Adding the ability to specify classes to filter user-skill calculation

AgentM-GEG commented 1 month ago

Context: The current version of the user-skill calculation is done on ALL detected classes present within a task (either the mean skill or that skill for all classes be above a certain skill_threshold). This creates a situation where, for a task with large number of classes OR imbalanced datasets, the user has to see at least N images per class before they get a chance to even be considered for leveling up.

Motivation: Research teams should be given the opportunity to provide specific classes using which they can judge the leveling up decision.

This PR:

The user_skill_reducer function now takes in focus_classes argument (default: None).
The solution involved a conditional statement saying if focus_classes are provided (e.g., ['square', 'triangle']), then compute the mean_skill, null_removed_classes, and null_removed_class_counts on these subset classes (instead of everything).
As such, the output still contains the entire confusion matrix (for all classes), but, the mean skill is computed on user-specified classes only.
A refactoring on lines 87-89 were done as this block of code is just repeated between if binary... else: ... statement, with the only difference being the null_class='False' in the binary case.
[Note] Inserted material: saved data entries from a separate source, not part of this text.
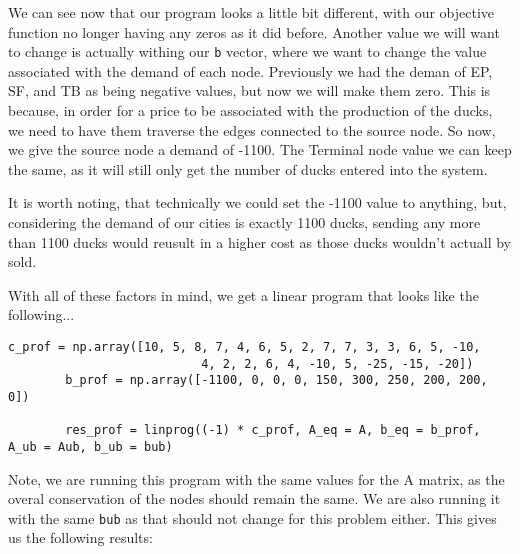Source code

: \documentclass[11pt]{article}
\begin{document}
    We can see now that our program looks a little bit different, with our
    objective function no longer having any zeros as it did before. Another
    value we will want to change is actually withing our \texttt{b} vector,
    where we want to change the value associated with the demand of each node.
    Previously we had the deman of EP, SF, and TB as being negative values, but
    now we will make them zero. This is because, in order for a price to be
    associated with the production of the ducks, we need to have them traverse
    the edges connected to the source node. So now, we give the source node a
    demand of -1100. The Terminal node value we can keep the same, as it
    will still only get the number of ducks entered into the system.

    It is worth noting, that technically we could set the -1100 value to
    anything, but, considering the demand of our cities is exactly 1100 ducks,
    sending any more than 1100 ducks would reusult in a higher cost as those
    ducks wouldn't actuall by sold.

    \newpage

    With all of these factors in mind, we get a linear program that looks like
    the following...

    \begin{lstlisting}[style=mystyle, gobble=8]
        c_prof = np.array([10, 5, 8, 7, 4, 6, 5, 2, 7, 7, 3, 3, 6, 5, -10, 
                           4, 2, 2, 6, 4, -10, 5, -25, -15, -20])
        b_prof = np.array([-1100, 0, 0, 0, 150, 300, 250, 200, 200, 0])
        
        res_prof = linprog((-1) * c_prof, A_eq = A, b_eq = b_prof, A_ub = Aub, b_ub = bub)
    \end{lstlisting}
    Note, we are running this program with the same values for the A matrix, as
    the overal conservation of the nodes should remain the same. We are also
    running it with the same \texttt{bub} as that should not change for this
    problem either.
    This gives us the following results:
\end{document}
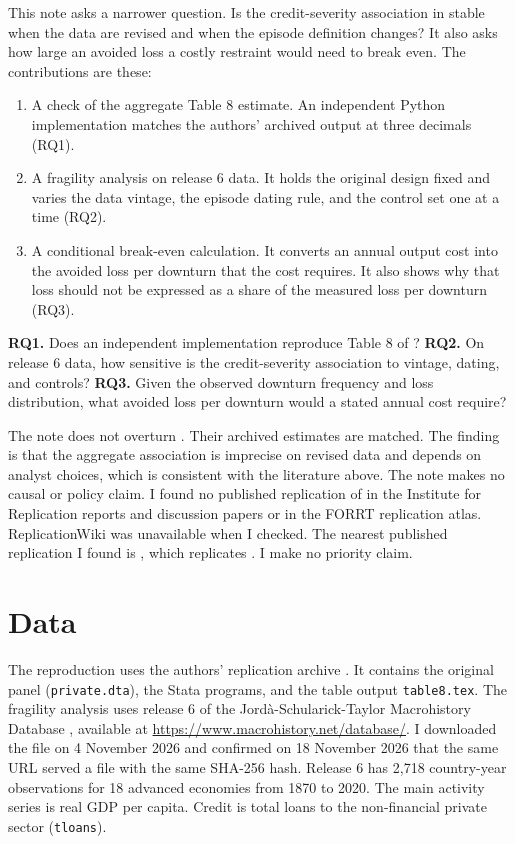 \documentclass[11pt]{article}
\begin{document}
This note asks a narrower question. Is the credit-severity association in \citet{jst2013}
stable when the data are revised and when the episode definition changes? It also asks how
large an avoided loss a costly restraint would need to break even. The contributions are
these:
\begin{enumerate}
\item A check of the aggregate \citet{jst2013} Table 8 estimate. An independent Python
  implementation matches the authors' archived output at three decimals (RQ1).
\item A fragility analysis on release 6 data. It holds the original design fixed and varies
  the data vintage, the episode dating rule, and the control set one at a time (RQ2).
\item A conditional break-even calculation. It converts an annual output cost into the
  avoided loss per downturn that the cost requires. It also shows why that loss should not
  be expressed as a share of the measured loss per downturn (RQ3).
\end{enumerate}
\textbf{RQ1.} Does an independent implementation reproduce Table 8 of \citet{jst2013}?
\textbf{RQ2.} On release 6 data, how sensitive is the credit-severity association to
vintage, dating, and controls? \textbf{RQ3.} Given the observed downturn frequency and loss
distribution, what avoided loss per downturn would a stated annual cost require?

The note does not overturn \citet{jst2013}. Their archived estimates are matched. The finding
is that the aggregate association is imprecise on revised data and depends on analyst
choices, which is consistent with the literature above. The note makes no causal or policy
claim. I found no published replication of \citet{jst2013} in the Institute for Replication
reports and discussion papers or in the FORRT replication atlas. ReplicationWiki was
unavailable when I checked. The nearest published replication I found is
\citet{summers2017}, which replicates \citet{schularicktaylor2012}. I make no priority claim.

\section{Data}
The reproduction uses the authors' replication archive \citep{jstcode}. It contains the
original panel (\texttt{private.dta}), the Stata programs, and the table output
\texttt{table8.tex}. The fragility analysis uses release 6 of the Jord\`a-Schularick-Taylor
Macrohistory Database \citep{jstdatabase}, available at
\url{https://www.macrohistory.net/database/}. I downloaded the file on 4 November 2026 and
confirmed on 18 November 2026 that the same URL served a file with the same SHA-256 hash. Release 6 has 2,718 country-year observations for
18 advanced economies from 1870 to 2020. The main activity series is real GDP per capita.
Credit is total loans to the non-financial private sector (\texttt{tloans}).
\end{document}
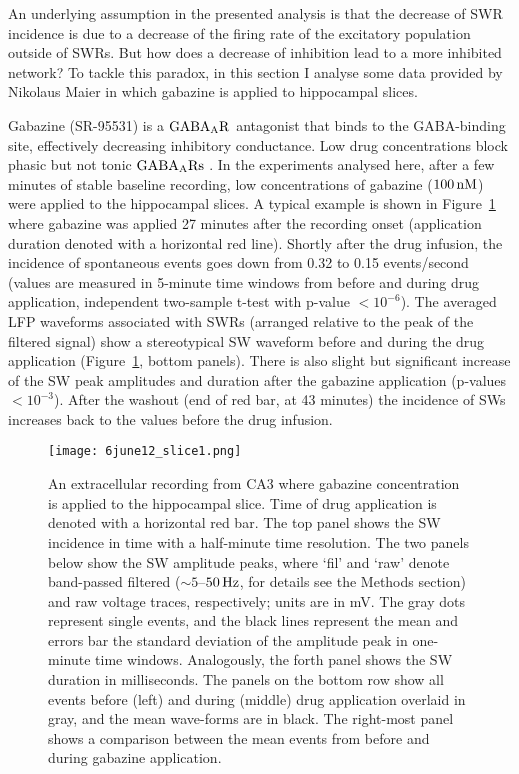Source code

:     An underlying assumption in the presented analysis is that the decrease of
    SWR incidence is due to a decrease of the firing rate of the excitatory
    population outside of SWRs. But how does a decrease of inhibition lead to a
    more inhibited network? To tackle this paradox, in this section I analyse
    some data provided by Nikolaus Maier in which gabazine is applied to
    hippocampal slices.
    
    Gabazine (SR-95531) is a $\rm GABA_AR$ antagonist that binds to the
    GABA-binding site, effectively decreasing inhibitory conductance. Low drug
    concentrations block phasic but not tonic $\rm GABA_ARs$ \citep{Bai2001,
    Yeung2003, Behrens2007}. In the experiments analysed here, after a few
    minutes of stable baseline recording, low concentrations of gabazine ($100
    \,\rm nM$) were applied to the hippocampal slices. A typical example is
    shown in Figure~\ref{fig:gabazine_ex} where gabazine was applied 27 minutes
    after the recording onset (application duration denoted with a horizontal
    red line). Shortly after the drug infusion, the incidence of spontaneous
    events goes down from 0.32 to 0.15 events/second (values are measured in
    5-minute time windows from before and during drug application, independent
    two-sample t-test with p-value $<10^{-6}$). The averaged LFP waveforms
    associated with SWRs (arranged relative to the peak of the filtered signal)
    show a stereotypical SW waveform before and during the drug application
    (Figure~\ref{fig:gabazine_ex}, bottom panels). There is also slight but
    significant increase of the SW peak amplitudes and duration after the
    gabazine application (p-values $<10^{-3}$). After the washout (end of red
    bar, at 43 minutes) the incidence of SWs increases back to the values
    before the drug infusion.
    
    \begin{figure}
      \center
      \texttt{[image: 6june12\_slice1.png]}
      \caption{
        An extracellular recording from CA3 where gabazine concentration is applied to
        the hippocampal slice. Time of drug application is denoted with a
        horizontal red bar. The top panel shows the SW incidence in time with a
        half-minute time resolution. The two panels below show the SW amplitude
        peaks, where `fil' and `raw' denote band-passed filtered ($\sim
        5$--$50\, \rm Hz$, for details see the Methods section) and raw voltage
        traces, respectively; units are in mV. The gray dots represent single
        events, and the black lines represent the mean and errors bar the standard
        deviation of the amplitude peak in one-minute time windows. Analogously,
        the forth panel shows the SW duration in milliseconds. The panels on
        the bottom row show all events before (left) and during (middle) drug
        application overlaid in gray, and the mean wave-forms are in black. The
        right-most panel shows a comparison between the mean events from before
        and during gabazine application.
      }
      \label{fig:gabazine_ex}
    \end{figure}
An example caeasar config looks as such: .../reducers/user_skill_reducer?mode='one-to-one'&count_threshold=5&focus_classes=['1', '2']&strategy='all'&skill_threshold=0.2

AgentM-GEG commented 1 month ago

tagging @ramanakumars as well for visibility and crosschecking.

lcjohnso commented 1 month ago

Hi @CKrawczyk -- Would you mind reviewing this PR?

AgentM-GEG commented 3 weeks ago

@CKrawczyk I added a test for the focus_classes behavior and pushed those changes. I also changed a little bit of the reducer_wrapper code where the focus_classes argument is being parsed appropriately. Let me know how these changes look.

AgentM-GEG commented 3 weeks ago

@CKrawczyk @lcjohnso , thank you! I am happy for it to be merged whenever works for either/both of you.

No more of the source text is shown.